(Provided material begins)

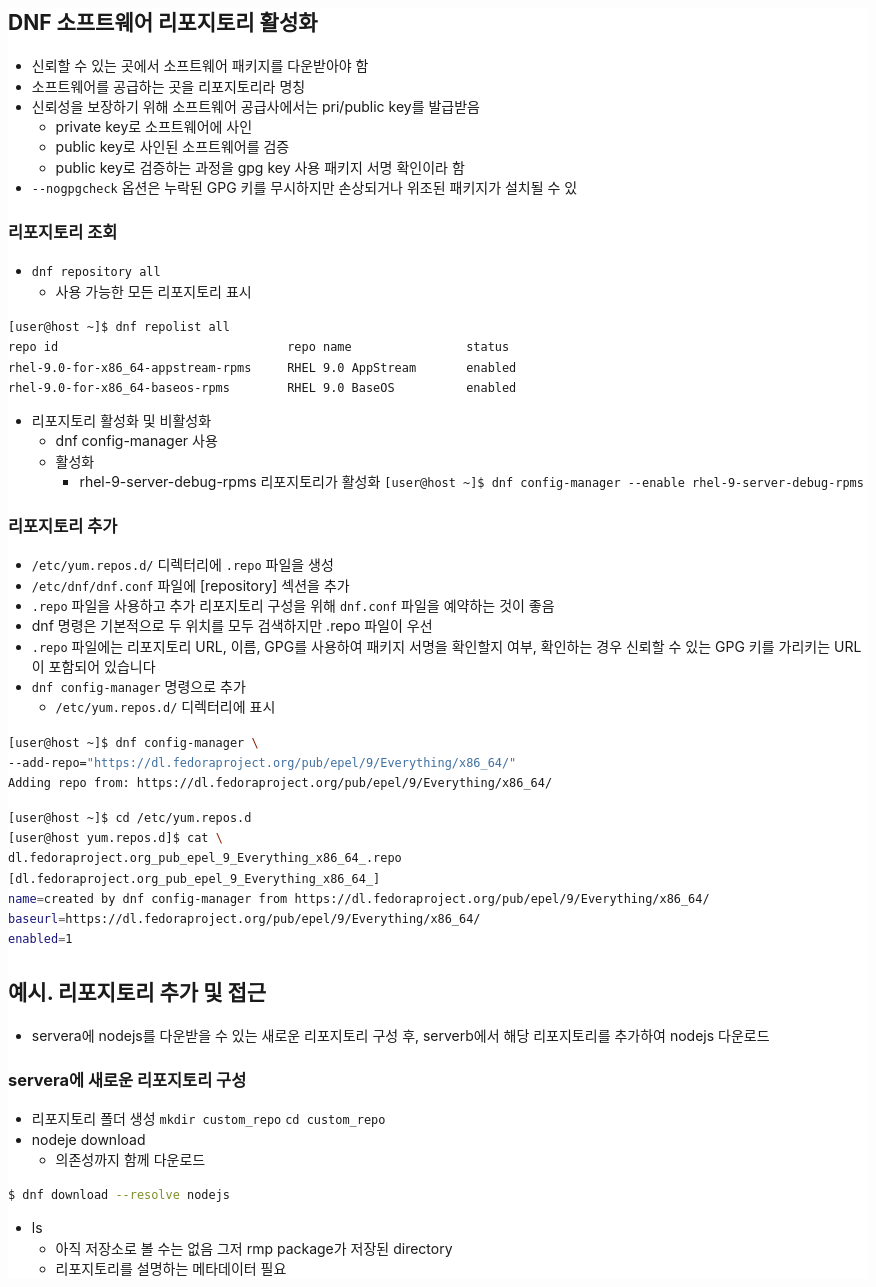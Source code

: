## DNF 소프트웨어 리포지토리 활성화
- 신뢰할 수 있는 곳에서 소프트웨어 패키지를 다운받아야 함
- 소프트웨어를 공급하는 곳을 리포지토리라 명칭
- 신뢰성을 보장하기 위해 소프트웨어 공급사에서는 pri/public key를 발급받음
  - private key로 소프트웨어에 사인
  - public key로 사인된 소프트웨어를 검증
  - public key로 검증하는 과정을 gpg key 사용 패키지 서명 확인이라 함
- `--nogpgcheck` 옵션은 누락된 GPG 키를 무시하지만 손상되거나 위조된 패키지가 설치될 수 있

### 리포지토리 조회
- `dnf repository all`
  - 사용 가능한 모든 리포지토리 표시
```bash
[user@host ~]$ dnf repolist all
repo id                                repo name                status
rhel-9.0-for-x86_64-appstream-rpms     RHEL 9.0 AppStream       enabled
rhel-9.0-for-x86_64-baseos-rpms        RHEL 9.0 BaseOS          enabled
```
- 리포지토리 활성화 및 비활성화
  - dnf config-manager 사용
  - 활성화
    - rhel-9-server-debug-rpms 리포지토리가 활성화
  `[user@host ~]$ dnf config-manager --enable rhel-9-server-debug-rpms`

### 리포지토리 추가
- `/etc/yum.repos.d/` 디렉터리에 `.repo` 파일을 생성
- `/etc/dnf/dnf.conf` 파일에 [repository] 섹션을 추가
- `.repo` 파일을 사용하고 추가 리포지토리 구성을 위해 `dnf.conf` 파일을 예약하는 것이 좋음
- dnf 명령은 기본적으로 두 위치를 모두 검색하지만 .repo 파일이 우선
- `.repo` 파일에는 리포지토리 URL, 이름, GPG를 사용하여 패키지 서명을 확인할지 여부, 확인하는 경우 신뢰할 수 있는 GPG 키를 가리키는 URL이 포함되어 있습니다
- `dnf config-manager` 명령으로 추가
  - `/etc/yum.repos.d/` 디렉터리에 표시
```bash
[user@host ~]$ dnf config-manager \
--add-repo="https://dl.fedoraproject.org/pub/epel/9/Everything/x86_64/"
Adding repo from: https://dl.fedoraproject.org/pub/epel/9/Everything/x86_64/
```
```bash
[user@host ~]$ cd /etc/yum.repos.d
[user@host yum.repos.d]$ cat \
dl.fedoraproject.org_pub_epel_9_Everything_x86_64_.repo
[dl.fedoraproject.org_pub_epel_9_Everything_x86_64_]
name=created by dnf config-manager from https://dl.fedoraproject.org/pub/epel/9/Everything/x86_64/
baseurl=https://dl.fedoraproject.org/pub/epel/9/Everything/x86_64/
enabled=1
```
## 예시. 리포지토리 추가 및 접근
- servera에 nodejs를 다운받을 수 있는 새로운 리포지토리 구성 후, serverb에서 해당 리포지토리를 추가하여 nodejs 다운로드
### servera에 새로운 리포지토리 구성
- 리포지토리 폴더 생성 
`mkdir custom_repo`
`cd custom_repo`
- nodeje download
  - 의존성까지 함께 다운로드
```bash
$ dnf download --resolve nodejs
```
- ls
  - 아직 저장소로 볼 수는 없음 그저 rmp package가 저장된 directory
  - 리포지토리를 설명하는 메타데이터 필요
```bash
```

(Provided material ends)

### The problem
Could you retype every record exactly, leaving the pictures out?

### Exercise result
Source code

:## DNF 소프트웨어 리포지토리 활성화
- 신뢰할 수 있는 곳에서 소프트웨어 패키지를 다운받아야 함
- 소프트웨어를 공급하는 곳을 리포지토리라 명칭
- 신뢰성을 보장하기 위해 소프트웨어 공급사에서는 pri/public key를 발급받음
  - private key로 소프트웨어에 사인
  - public key로 사인된 소프트웨어를 검증
  - public key로 검증하는 과정을 gpg key 사용 패키지 서명 확인이라 함
- `--nogpgcheck` 옵션은 누락된 GPG 키를 무시하지만 손상되거나 위조된 패키지가 설치될 수 있

### 리포지토리 조회
- `dnf repository all`
  - 사용 가능한 모든 리포지토리 표시
```bash
[user@host ~]$ dnf repolist all
repo id                                repo name                status
rhel-9.0-for-x86_64-appstream-rpms     RHEL 9.0 AppStream       enabled
rhel-9.0-for-x86_64-baseos-rpms        RHEL 9.0 BaseOS          enabled
```
- 리포지토리 활성화 및 비활성화
  - dnf config-manager 사용
  - 활성화
    - rhel-9-server-debug-rpms 리포지토리가 활성화
  `[user@host ~]$ dnf config-manager --enable rhel-9-server-debug-rpms`

### 리포지토리 추가
- `/etc/yum.repos.d/` 디렉터리에 `.repo` 파일을 생성
- `/etc/dnf/dnf.conf` 파일에 [repository] 섹션을 추가
- `.repo` 파일을 사용하고 추가 리포지토리 구성을 위해 `dnf.conf` 파일을 예약하는 것이 좋음
- dnf 명령은 기본적으로 두 위치를 모두 검색하지만 .repo 파일이 우선
- `.repo` 파일에는 리포지토리 URL, 이름, GPG를 사용하여 패키지 서명을 확인할지 여부, 확인하는 경우 신뢰할 수 있는 GPG 키를 가리키는 URL이 포함되어 있습니다
- `dnf config-manager` 명령으로 추가
  - `/etc/yum.repos.d/` 디렉터리에 표시
```bash
[user@host ~]$ dnf config-manager \
--add-repo="https://dl.fedoraproject.org/pub/epel/9/Everything/x86_64/"
Adding repo from: https://dl.fedoraproject.org/pub/epel/9/Everything/x86_64/
```
```bash
[user@host ~]$ cd /etc/yum.repos.d
[user@host yum.repos.d]$ cat \
dl.fedoraproject.org_pub_epel_9_Everything_x86_64_.repo
[dl.fedoraproject.org_pub_epel_9_Everything_x86_64_]
name=created by dnf config-manager from https://dl.fedoraproject.org/pub/epel/9/Everything/x86_64/
baseurl=https://dl.fedoraproject.org/pub/epel/9/Everything/x86_64/
enabled=1
```
## 예시. 리포지토리 추가 및 접근
- servera에 nodejs를 다운받을 수 있는 새로운 리포지토리 구성 후, serverb에서 해당 리포지토리를 추가하여 nodejs 다운로드
### servera에 새로운 리포지토리 구성
- 리포지토리 폴더 생성 
`mkdir custom_repo`
`cd custom_repo`
- nodeje download
  - 의존성까지 함께 다운로드
```bash
$ dnf download --resolve nodejs
```
- ls
  - 아직 저장소로 볼 수는 없음 그저 rmp package가 저장된 directory
  - 리포지토리를 설명하는 메타데이터 필요
```bash
```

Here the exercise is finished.